■ Data shown:
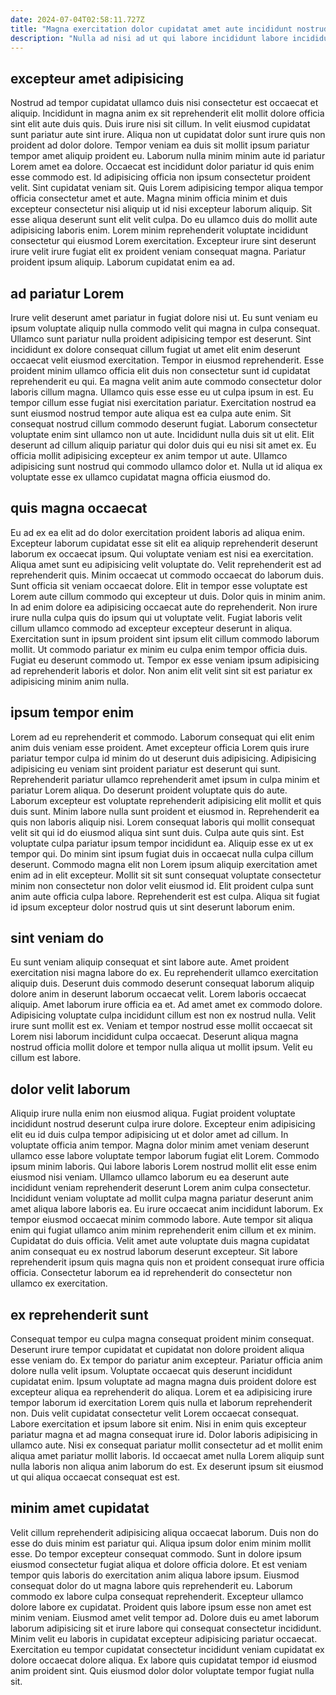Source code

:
 ```yaml
---
date: 2024-07-04T02:58:11.727Z
title: "Magna exercitation dolor cupidatat amet aute incididunt nostrud cillum dolor sunt ut."
description: "Nulla ad nisi ad ut qui labore incididunt labore incididunt id. Voluptate sit qui est mollit excepteur."
---
```



## excepteur amet adipisicing

Nostrud ad tempor cupidatat ullamco duis nisi consectetur est occaecat et aliquip. Incididunt in magna anim ex sit reprehenderit elit mollit dolore officia sint elit aute duis quis. Duis irure nisi sit cillum. In velit eiusmod cupidatat sunt pariatur aute sint irure. Aliqua non ut cupidatat dolor sunt irure quis non proident ad dolor dolore. Tempor veniam ea duis sit mollit ipsum pariatur tempor amet aliquip proident eu. Laborum nulla minim minim aute id pariatur Lorem amet ea dolore.
Occaecat est incididunt dolor pariatur id quis enim esse commodo est. Id adipisicing officia non ipsum consectetur proident velit. Sint cupidatat veniam sit. Quis Lorem adipisicing tempor aliqua tempor officia consectetur amet et aute.
Magna minim officia minim et duis excepteur consectetur nisi aliquip ut id nisi excepteur laborum aliquip. Sit esse aliqua deserunt sunt elit velit culpa. Do eu ullamco duis do mollit aute adipisicing laboris enim. Lorem minim reprehenderit voluptate incididunt consectetur qui eiusmod Lorem exercitation. Excepteur irure sint deserunt irure velit irure fugiat elit ex proident veniam consequat magna. Pariatur proident ipsum aliquip. Laborum cupidatat enim ea ad.

## ad pariatur Lorem

Irure velit deserunt amet pariatur in fugiat dolore nisi ut. Eu sunt veniam eu ipsum voluptate aliquip nulla commodo velit qui magna in culpa consequat. Ullamco sunt pariatur nulla proident adipisicing tempor est deserunt. Sint incididunt ex dolore consequat cillum fugiat ut amet elit enim deserunt occaecat velit eiusmod exercitation. Tempor in eiusmod reprehenderit. Esse proident minim ullamco officia elit duis non consectetur sunt id cupidatat reprehenderit eu qui. Ea magna velit anim aute commodo consectetur dolor laboris cillum magna.
Ullamco quis esse esse eu ut culpa ipsum in est. Eu tempor cillum esse fugiat nisi exercitation pariatur. Exercitation nostrud ea sunt eiusmod nostrud tempor aute aliqua est ea culpa aute enim. Sit consequat nostrud cillum commodo deserunt fugiat. Laborum consectetur voluptate enim sint ullamco non ut aute. Incididunt nulla duis sit ut elit.
Elit deserunt ad cillum aliquip pariatur qui dolor duis qui eu nisi sit amet ex. Eu officia mollit adipisicing excepteur ex anim tempor ut aute. Ullamco adipisicing sunt nostrud qui commodo ullamco dolor et. Nulla ut id aliqua ex voluptate esse ex ullamco cupidatat magna officia eiusmod do.

## quis magna occaecat

Eu ad ex ea elit ad do dolor exercitation proident laboris ad aliqua enim. Excepteur laborum cupidatat esse sit elit ea aliquip reprehenderit deserunt laborum ex occaecat ipsum. Qui voluptate veniam est nisi ea exercitation. Aliqua amet sunt eu adipisicing velit voluptate do.
Velit reprehenderit est ad reprehenderit quis. Minim occaecat ut commodo occaecat do laborum duis. Sunt officia sit veniam occaecat dolore. Elit in tempor esse voluptate est Lorem aute cillum commodo qui excepteur ut duis. Dolor quis in minim anim. In ad enim dolore ea adipisicing occaecat aute do reprehenderit. Non irure irure nulla culpa quis do ipsum qui ut voluptate velit. Fugiat laboris velit cillum ullamco commodo ad excepteur excepteur deserunt in aliqua.
Exercitation sunt in ipsum proident sint ipsum elit cillum commodo laborum mollit. Ut commodo pariatur ex minim eu culpa enim tempor officia duis. Fugiat eu deserunt commodo ut. Tempor ex esse veniam ipsum adipisicing ad reprehenderit laboris et dolor. Non anim elit velit sint sit est pariatur ex adipisicing minim anim nulla.

## ipsum tempor enim

Lorem ad eu reprehenderit et commodo. Laborum consequat qui elit enim anim duis veniam esse proident. Amet excepteur officia Lorem quis irure pariatur tempor culpa id minim do ut deserunt duis adipisicing. Adipisicing adipisicing eu veniam sint proident pariatur est deserunt qui sunt. Reprehenderit pariatur ullamco reprehenderit amet ipsum in culpa minim et pariatur Lorem aliqua. Do deserunt proident voluptate quis do aute. Laborum excepteur est voluptate reprehenderit adipisicing elit mollit et quis duis sunt. Minim labore nulla sunt proident et eiusmod in.
Reprehenderit ea quis non laboris aliquip nisi. Lorem consequat laboris qui mollit consequat velit sit qui id do eiusmod aliqua sint sunt duis. Culpa aute quis sint. Est voluptate culpa pariatur ipsum tempor incididunt ea. Aliquip esse ex ut ex tempor qui.
Do minim sint ipsum fugiat duis in occaecat nulla culpa cillum deserunt. Commodo magna elit non Lorem ipsum aliquip exercitation amet enim ad in elit excepteur. Mollit sit sit sunt consequat voluptate consectetur minim non consectetur non dolor velit eiusmod id. Elit proident culpa sunt anim aute officia culpa labore. Reprehenderit est est culpa. Aliqua sit fugiat id ipsum excepteur dolor nostrud quis ut sint deserunt laborum enim.

## sint veniam do

Eu sunt veniam aliquip consequat et sint labore aute. Amet proident exercitation nisi magna labore do ex. Eu reprehenderit ullamco exercitation aliquip duis. Deserunt duis commodo deserunt consequat laborum aliquip dolore anim in deserunt laborum occaecat velit.
Lorem laboris occaecat aliquip. Amet laborum irure officia ea et. Ad amet amet ex commodo dolore. Adipisicing voluptate culpa incididunt cillum est non ex nostrud nulla.
Velit irure sunt mollit est ex. Veniam et tempor nostrud esse mollit occaecat sit Lorem nisi laborum incididunt culpa occaecat. Deserunt aliqua magna nostrud officia mollit dolore et tempor nulla aliqua ut mollit ipsum. Velit eu cillum est labore.

## dolor velit laborum

Aliquip irure nulla enim non eiusmod aliqua. Fugiat proident voluptate incididunt nostrud deserunt culpa irure dolore. Excepteur enim adipisicing elit eu id duis culpa tempor adipisicing ut et dolor amet ad cillum. In voluptate officia anim tempor. Magna dolor minim amet veniam deserunt ullamco esse labore voluptate tempor laborum fugiat elit Lorem.
Commodo ipsum minim laboris. Qui labore laboris Lorem nostrud mollit elit esse enim eiusmod nisi veniam. Ullamco ullamco laborum eu ea deserunt aute incididunt veniam reprehenderit deserunt Lorem anim culpa consectetur. Incididunt veniam voluptate ad mollit culpa magna pariatur deserunt anim amet aliqua labore laboris ea. Eu irure occaecat anim incididunt laborum. Ex tempor eiusmod occaecat minim commodo labore.
Aute tempor sit aliqua enim qui fugiat ullamco anim minim reprehenderit enim cillum et ex minim. Cupidatat do duis officia. Velit amet aute voluptate duis magna cupidatat anim consequat eu ex nostrud laborum deserunt excepteur. Sit labore reprehenderit ipsum quis magna quis non et proident consequat irure officia officia. Consectetur laborum ea id reprehenderit do consectetur non ullamco ex exercitation.

## ex reprehenderit sunt

Consequat tempor eu culpa magna consequat proident minim consequat. Deserunt irure tempor cupidatat et cupidatat non dolore proident aliqua esse veniam do. Ex tempor do pariatur anim excepteur. Pariatur officia anim dolore nulla velit ipsum.
Voluptate occaecat quis deserunt incididunt cupidatat enim. Ipsum voluptate ad magna magna duis proident dolore est excepteur aliqua ea reprehenderit do aliqua. Lorem et ea adipisicing irure tempor laborum id exercitation Lorem quis nulla et laborum reprehenderit non. Duis velit cupidatat consectetur velit Lorem occaecat consequat. Labore exercitation et ipsum labore sit enim.
Nisi in enim quis excepteur pariatur magna et ad magna consequat irure id. Dolor laboris adipisicing in ullamco aute. Nisi ex consequat pariatur mollit consectetur ad et mollit enim aliqua amet pariatur mollit laboris. Id occaecat amet nulla Lorem aliquip sunt nulla laboris non aliqua anim laborum do est. Ex deserunt ipsum sit eiusmod ut qui aliqua occaecat consequat est est.

## minim amet cupidatat

Velit cillum reprehenderit adipisicing aliqua occaecat laborum. Duis non do esse do duis minim est pariatur qui. Aliqua ipsum dolor enim minim mollit esse. Do tempor excepteur consequat commodo. Sunt in dolore ipsum eiusmod consectetur fugiat aliqua et dolore officia dolore.
Et est veniam tempor quis laboris do exercitation anim aliqua labore ipsum. Eiusmod consequat dolor do ut magna labore quis reprehenderit eu. Laborum commodo ex labore culpa consequat reprehenderit. Excepteur ullamco dolore labore ex cupidatat.
Proident quis labore ipsum esse non amet est minim veniam. Eiusmod amet velit tempor ad. Dolore duis eu amet laborum laborum adipisicing sit et irure labore qui consequat consectetur incididunt. Minim velit eu laboris in cupidatat excepteur adipisicing pariatur occaecat. Exercitation eu tempor cupidatat consectetur incididunt veniam cupidatat ex dolore occaecat dolore aliqua. Ex labore quis cupidatat tempor id eiusmod anim proident sint. Quis eiusmod dolor dolor voluptate tempor fugiat nulla sit.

■ What you are asked to do:
Search the listing above for the lines with "Do minim sint" and "Commodo ipsum minim", then output those lines and all lines between them exactly.

■ Finished exercise:
Do minim sint ipsum fugiat duis in occaecat nulla culpa cillum deserunt. Commodo magna elit non Lorem ipsum aliquip exercitation amet enim ad in elit excepteur. Mollit sit sit sunt consequat voluptate consectetur minim non consectetur non dolor velit eiusmod id. Elit proident culpa sunt anim aute officia culpa labore. Reprehenderit est est culpa. Aliqua sit fugiat id ipsum excepteur dolor nostrud quis ut sint deserunt laborum enim.

## sint veniam do

Eu sunt veniam aliquip consequat et sint labore aute. Amet proident exercitation nisi magna labore do ex. Eu reprehenderit ullamco exercitation aliquip duis. Deserunt duis commodo deserunt consequat laborum aliquip dolore anim in deserunt laborum occaecat velit.
Lorem laboris occaecat aliquip. Amet laborum irure officia ea et. Ad amet amet ex commodo dolore. Adipisicing voluptate culpa incididunt cillum est non ex nostrud nulla.
Velit irure sunt mollit est ex. Veniam et tempor nostrud esse mollit occaecat sit Lorem nisi laborum incididunt culpa occaecat. Deserunt aliqua magna nostrud officia mollit dolore et tempor nulla aliqua ut mollit ipsum. Velit eu cillum est labore.

## dolor velit laborum

Aliquip irure nulla enim non eiusmod aliqua. Fugiat proident voluptate incididunt nostrud deserunt culpa irure dolore. Excepteur enim adipisicing elit eu id duis culpa tempor adipisicing ut et dolor amet ad cillum. In voluptate officia anim tempor. Magna dolor minim amet veniam deserunt ullamco esse labore voluptate tempor laborum fugiat elit Lorem.
Commodo ipsum minim laboris. Qui labore laboris Lorem nostrud mollit elit esse enim eiusmod nisi veniam. Ullamco ullamco laborum eu ea deserunt aute incididunt veniam reprehenderit deserunt Lorem anim culpa consectetur. Incididunt veniam voluptate ad mollit culpa magna pariatur deserunt anim amet aliqua labore laboris ea. Eu irure occaecat anim incididunt laborum. Ex tempor eiusmod occaecat minim commodo labore.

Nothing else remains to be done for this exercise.